- [Task]: Reproduce the data below exactly as written. Pictures do not belong in the copy.

- [Data for processing]:

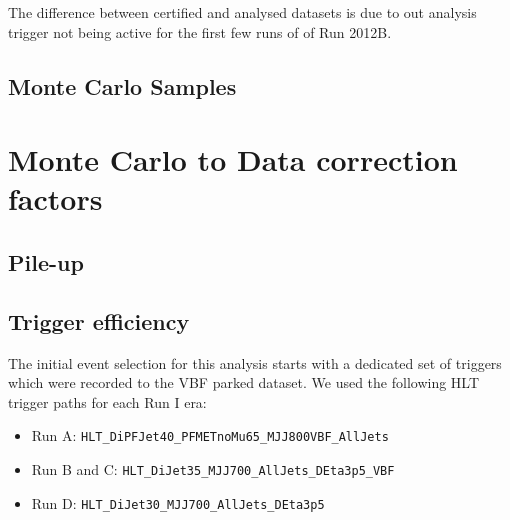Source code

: 

The difference between certified and analysed datasets is due to out analysis trigger not being active for the first few runs of of Run 2012B. 

\subsection{Monte Carlo Samples}


\section{Monte Carlo to Data correction factors}

\subsection{Pile-up}

\subsection{Trigger efficiency}
\label{SUBSECTION:ParkedDataAnalysis_CorrectionFactors_TriggerEfficiency}


The initial event selection for this analysis starts with a dedicated set of triggers which were recorded to the \gls{VBF} parked dataset. We used the following \gls{HLT} trigger paths for each Run I era:

\begin{itemize}
  \item Run A:       \verb!HLT_DiPFJet40_PFMETnoMu65_MJJ800VBF_AllJets!
  \item Run B and C: \verb!HLT_DiJet35_MJJ700_AllJets_DEta3p5_VBF!
  \item Run D:       \verb!HLT_DiJet30_MJJ700_AllJets_DEta3p5!
\end{itemize}

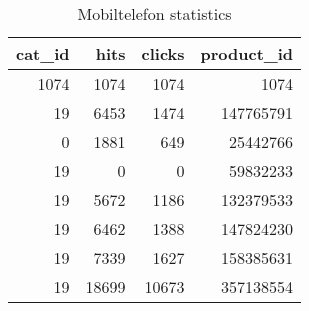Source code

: \begin{table}[htbp]
\centering
\caption{Mobiltelefon statistics}
\label{table:Mobiltelefon_statistics}
\begin{tabular}{rrrr}
\toprule
 cat\_id &  hits &  clicks &  product\_id \\
\midrule
   1074 &  1074 &    1074 &        1074 \\
     19 &  6453 &    1474 &   147765791 \\
      0 &  1881 &     649 &    25442766 \\
     19 &     0 &       0 &    59832233 \\
     19 &  5672 &    1186 &   132379533 \\
     19 &  6462 &    1388 &   147824230 \\
     19 &  7339 &    1627 &   158385631 \\
     19 & 18699 &   10673 &   357138554 \\
\bottomrule
\end{tabular}
\end{table}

- [Task solution]:
Source code

: 

The difference between certified and analysed datasets is due to out analysis trigger not being active for the first few runs of of Run 2012B. 

\subsection{Monte Carlo Samples}


\section{Monte Carlo to Data correction factors}

\subsection{Pile-up}

\subsection{Trigger efficiency}
\label{SUBSECTION:ParkedDataAnalysis_CorrectionFactors_TriggerEfficiency}


The initial event selection for this analysis starts with a dedicated set of triggers which were recorded to the \gls{VBF} parked dataset. We used the following \gls{HLT} trigger paths for each Run I era:

\begin{itemize}
  \item Run A:       \verb!HLT_DiPFJet40_PFMETnoMu65_MJJ800VBF_AllJets!
  \item Run B and C: \verb!HLT_DiJet35_MJJ700_AllJets_DEta3p5_VBF!
  \item Run D:       \verb!HLT_DiJet30_MJJ700_AllJets_DEta3p5!
\end{itemize}

Source code

: \begin{table}[htbp]
\centering
\caption{Mobiltelefon statistics}
\label{table:Mobiltelefon_statistics}
\begin{tabular}{rrrr}
\toprule
 cat\_id &  hits &  clicks &  product\_id \\
\midrule
   1074 &  1074 &    1074 &        1074 \\
     19 &  6453 &    1474 &   147765791 \\
      0 &  1881 &     649 &    25442766 \\
     19 &     0 &       0 &    59832233 \\
     19 &  5672 &    1186 &   132379533 \\
     19 &  6462 &    1388 &   147824230 \\
     19 &  7339 &    1627 &   158385631 \\
     19 & 18699 &   10673 &   357138554 \\
\bottomrule
\end{tabular}
\end{table}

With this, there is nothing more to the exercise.